[What you should do] Copy out the full listing below as it stands, with its pictures left behind.

== Segment start ==

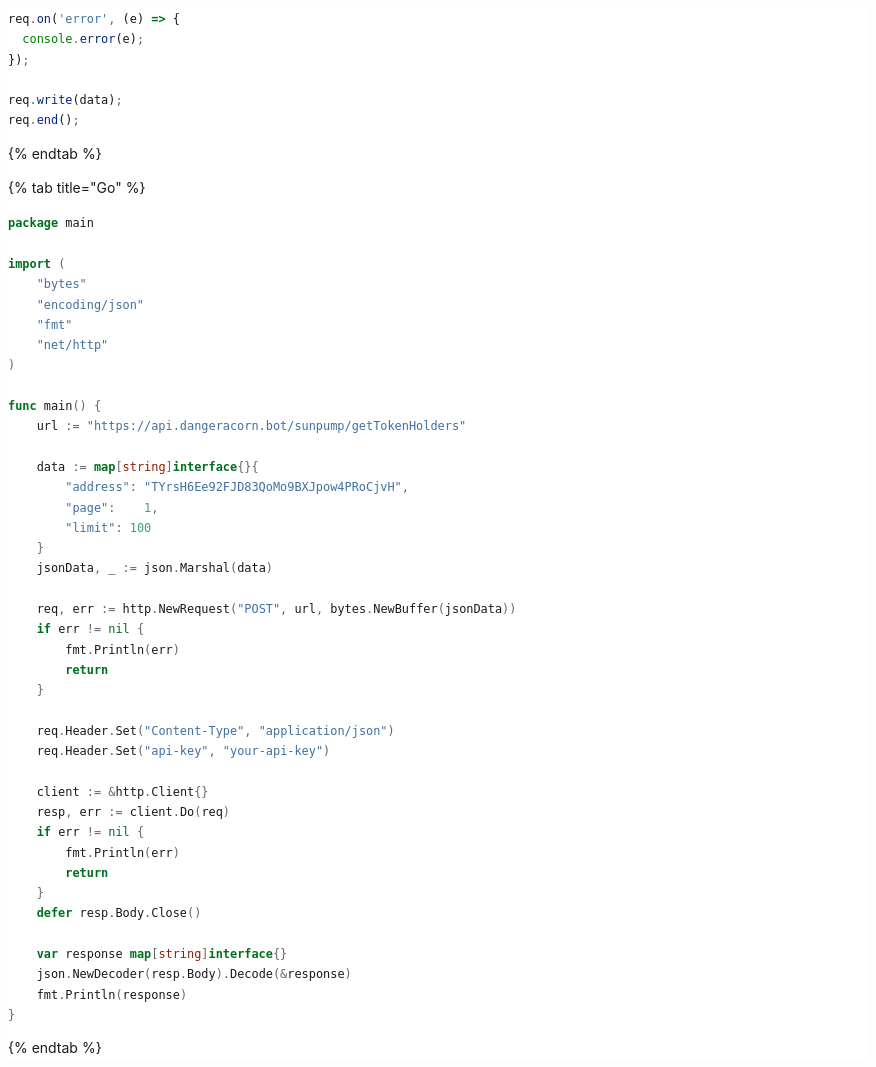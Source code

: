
 ```javascript
req.on('error', (e) => {
  console.error(e);
});

req.write(data);
req.end();

```
{% endtab %}

{% tab title="Go" %}
```go
package main

import (
	"bytes"
	"encoding/json"
	"fmt"
	"net/http"
)

func main() {
	url := "https://api.dangeracorn.bot/sunpump/getTokenHolders"

	data := map[string]interface{}{
		"address": "TYrsH6Ee92FJD83QoMo9BXJpow4PRoCjvH",
		"page":    1,
		"limit": 100
	}
	jsonData, _ := json.Marshal(data)

	req, err := http.NewRequest("POST", url, bytes.NewBuffer(jsonData))
	if err != nil {
		fmt.Println(err)
		return
	}

	req.Header.Set("Content-Type", "application/json")
	req.Header.Set("api-key", "your-api-key")

	client := &http.Client{}
	resp, err := client.Do(req)
	if err != nil {
		fmt.Println(err)
		return
	}
	defer resp.Body.Close()

	var response map[string]interface{}
	json.NewDecoder(resp.Body).Decode(&response)
	fmt.Println(response)
}

```
{% endtab %}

== Segment end ==

[Completed task]
Source code

:
 ```javascript
req.on('error', (e) => {
  console.error(e);
});

req.write(data);
req.end();

```
{% endtab %}

{% tab title="Go" %}
```go
package main

import (
	"bytes"
	"encoding/json"
	"fmt"
	"net/http"
)

func main() {
	url := "https://api.dangeracorn.bot/sunpump/getTokenHolders"

	data := map[string]interface{}{
		"address": "TYrsH6Ee92FJD83QoMo9BXJpow4PRoCjvH",
		"page":    1,
		"limit": 100
	}
	jsonData, _ := json.Marshal(data)

	req, err := http.NewRequest("POST", url, bytes.NewBuffer(jsonData))
	if err != nil {
		fmt.Println(err)
		return
	}

	req.Header.Set("Content-Type", "application/json")
	req.Header.Set("api-key", "your-api-key")

	client := &http.Client{}
	resp, err := client.Do(req)
	if err != nil {
		fmt.Println(err)
		return
	}
	defer resp.Body.Close()

	var response map[string]interface{}
	json.NewDecoder(resp.Body).Decode(&response)
	fmt.Println(response)
}

```
{% endtab %}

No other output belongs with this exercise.